Consumer needs will greatly influence technology, media and telecommunications (TMT) trends this year, a recent report by professional services firm Deloitte reveals.
The 2007 edition of Deloitte’s Technology, Media and Telecommunications Predictions says influence will shift from manufacturers and content providers to consumers.
This shift means companies will have to be more attuned to marketplace trends and rethink current business models, says John Ruffolo, national leader for Deloitte’s TMT group in Toronto.
In the late 1990s, R&D groups within tech companies, in particular, developed and released products with the hope consumers would adopt them, says Ruffolo. “It was an inward-outward development of a product.”
He says that model has changed significantly.
Today, he says, we’re witnessing a “melding together” of the market research and R&D functions. Consumer behaviour is studied and technology developed to respond to these behaviour patterns.
Deloitte’s annual survey polled more than 5,000 Deloitte TMT partners, directors and senior managers, and clients and analysts from around the world.
It offers 30 global predictions for the TMT industry. The following are the top 10 trends for Canada:
• Green technology: Technology companies will need to design products and services that respond to mounting environmental concerns.
• Biometrics: Biometric-based security will provide added security, especially given its increasing affordability, the rising performance of processors and digital storage, and growing public interest.
• Power scavenging: Instead of using disposable and rechargeable dry cell batteries, consumers will use sources such as sunlight, temperature changes, vibration, motion, sounds and pressure.
• Analogue and digital media: Tapping into new media’s potential will continue, however, proper research of comparable statistics is cautioned.
• Virtuanomics: Don’t let the booming business of virtual fantasy worlds fool you. The market is limited, and besides, tax authorities will soon take an interest.
• Digital user-generated content: Interest in digital user-generated content will remain. However, media companies will soon latch on to these online channels as powerful new promotional vehicles and talent searches.
• Participation in television: Even more money can be made from participating in television programs – given technological advances such as broadband infiltration, widespread ownership of mobile phones, and the increasing ability of service providers to handle thousands of simultaneous calls and text messages.

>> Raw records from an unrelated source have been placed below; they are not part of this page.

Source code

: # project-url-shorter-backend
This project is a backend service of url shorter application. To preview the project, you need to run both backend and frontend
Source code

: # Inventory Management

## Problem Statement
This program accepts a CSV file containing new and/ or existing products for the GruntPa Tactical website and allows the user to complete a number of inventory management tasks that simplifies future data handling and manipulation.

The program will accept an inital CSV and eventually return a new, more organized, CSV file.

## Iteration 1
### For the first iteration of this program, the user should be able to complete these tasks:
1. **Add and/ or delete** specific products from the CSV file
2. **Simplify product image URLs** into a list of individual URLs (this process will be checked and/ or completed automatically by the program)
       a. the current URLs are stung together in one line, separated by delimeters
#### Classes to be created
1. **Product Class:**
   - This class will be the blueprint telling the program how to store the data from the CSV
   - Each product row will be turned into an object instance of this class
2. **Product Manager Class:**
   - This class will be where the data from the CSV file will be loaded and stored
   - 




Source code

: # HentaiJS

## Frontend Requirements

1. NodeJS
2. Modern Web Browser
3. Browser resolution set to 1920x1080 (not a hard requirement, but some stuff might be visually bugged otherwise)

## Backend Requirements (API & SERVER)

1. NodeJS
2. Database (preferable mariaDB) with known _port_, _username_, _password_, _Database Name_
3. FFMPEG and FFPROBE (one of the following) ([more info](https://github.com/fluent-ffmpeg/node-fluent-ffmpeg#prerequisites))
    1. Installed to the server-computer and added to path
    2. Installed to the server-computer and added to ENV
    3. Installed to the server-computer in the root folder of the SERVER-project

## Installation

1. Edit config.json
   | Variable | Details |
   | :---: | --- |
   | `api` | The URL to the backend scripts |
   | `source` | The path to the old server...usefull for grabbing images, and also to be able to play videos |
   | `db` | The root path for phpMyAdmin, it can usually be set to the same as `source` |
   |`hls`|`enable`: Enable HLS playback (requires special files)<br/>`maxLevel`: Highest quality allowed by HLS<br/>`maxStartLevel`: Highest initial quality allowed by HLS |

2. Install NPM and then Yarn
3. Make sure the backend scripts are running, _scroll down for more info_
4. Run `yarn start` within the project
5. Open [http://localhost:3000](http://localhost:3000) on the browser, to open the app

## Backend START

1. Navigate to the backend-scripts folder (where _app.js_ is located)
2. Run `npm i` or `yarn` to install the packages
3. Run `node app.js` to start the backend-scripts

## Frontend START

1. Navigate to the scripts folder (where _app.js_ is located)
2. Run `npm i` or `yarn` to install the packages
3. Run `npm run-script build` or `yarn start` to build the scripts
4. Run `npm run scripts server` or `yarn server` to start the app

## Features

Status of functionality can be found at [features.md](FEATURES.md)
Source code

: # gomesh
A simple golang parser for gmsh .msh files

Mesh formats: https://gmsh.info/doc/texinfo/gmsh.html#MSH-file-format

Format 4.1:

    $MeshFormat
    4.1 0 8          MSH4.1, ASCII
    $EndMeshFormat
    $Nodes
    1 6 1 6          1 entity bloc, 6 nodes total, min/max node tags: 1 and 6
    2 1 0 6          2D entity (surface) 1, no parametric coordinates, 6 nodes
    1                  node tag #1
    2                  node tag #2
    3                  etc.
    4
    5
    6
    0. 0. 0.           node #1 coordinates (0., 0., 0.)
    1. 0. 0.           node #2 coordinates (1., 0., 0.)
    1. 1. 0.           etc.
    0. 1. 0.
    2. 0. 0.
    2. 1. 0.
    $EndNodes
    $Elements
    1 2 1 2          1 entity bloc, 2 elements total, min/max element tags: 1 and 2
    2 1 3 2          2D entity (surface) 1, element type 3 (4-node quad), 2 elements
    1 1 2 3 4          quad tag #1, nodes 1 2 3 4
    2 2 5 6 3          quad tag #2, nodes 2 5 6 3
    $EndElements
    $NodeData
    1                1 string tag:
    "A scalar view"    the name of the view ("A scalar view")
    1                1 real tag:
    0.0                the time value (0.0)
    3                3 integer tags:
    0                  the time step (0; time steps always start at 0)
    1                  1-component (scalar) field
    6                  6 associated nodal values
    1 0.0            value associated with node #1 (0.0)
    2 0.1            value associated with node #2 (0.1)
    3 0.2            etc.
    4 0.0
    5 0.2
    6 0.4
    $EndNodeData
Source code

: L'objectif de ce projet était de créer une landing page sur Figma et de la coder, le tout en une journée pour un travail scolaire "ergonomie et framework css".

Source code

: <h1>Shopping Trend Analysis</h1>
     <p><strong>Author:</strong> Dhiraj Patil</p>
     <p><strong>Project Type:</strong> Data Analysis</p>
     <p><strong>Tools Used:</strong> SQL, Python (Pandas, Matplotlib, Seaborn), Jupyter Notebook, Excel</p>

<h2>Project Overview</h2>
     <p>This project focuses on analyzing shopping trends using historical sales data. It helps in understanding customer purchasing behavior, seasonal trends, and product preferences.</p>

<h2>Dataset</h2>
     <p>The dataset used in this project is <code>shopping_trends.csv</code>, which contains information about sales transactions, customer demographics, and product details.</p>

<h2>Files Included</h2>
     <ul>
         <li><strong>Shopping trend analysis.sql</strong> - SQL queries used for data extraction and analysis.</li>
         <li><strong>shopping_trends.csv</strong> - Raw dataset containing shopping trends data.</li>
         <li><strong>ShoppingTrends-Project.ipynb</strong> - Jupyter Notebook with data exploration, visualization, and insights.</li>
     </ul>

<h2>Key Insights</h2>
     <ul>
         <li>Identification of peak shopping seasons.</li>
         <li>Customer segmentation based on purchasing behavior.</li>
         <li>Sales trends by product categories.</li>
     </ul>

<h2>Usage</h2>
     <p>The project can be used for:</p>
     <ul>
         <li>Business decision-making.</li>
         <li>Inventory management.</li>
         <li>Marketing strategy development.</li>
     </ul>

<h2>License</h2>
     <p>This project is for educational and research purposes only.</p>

• Net neutrality: The debate over net neutrality will grow and become global. However the economics of Internet access will have to change so network operators and ISPs can continue to invest in Web infrastructure.
• Mobile TV: Consumers haven’t yet caught on to the idea of watching television on their mobile phones, therefore, mobile television services still won’t make a big splash.
• Mobile phones: Mobile phones will take over from traditional fixed services in homes and offices. Service providers will need to provide reliable in-building service and expand urban capacity to handle call volumes.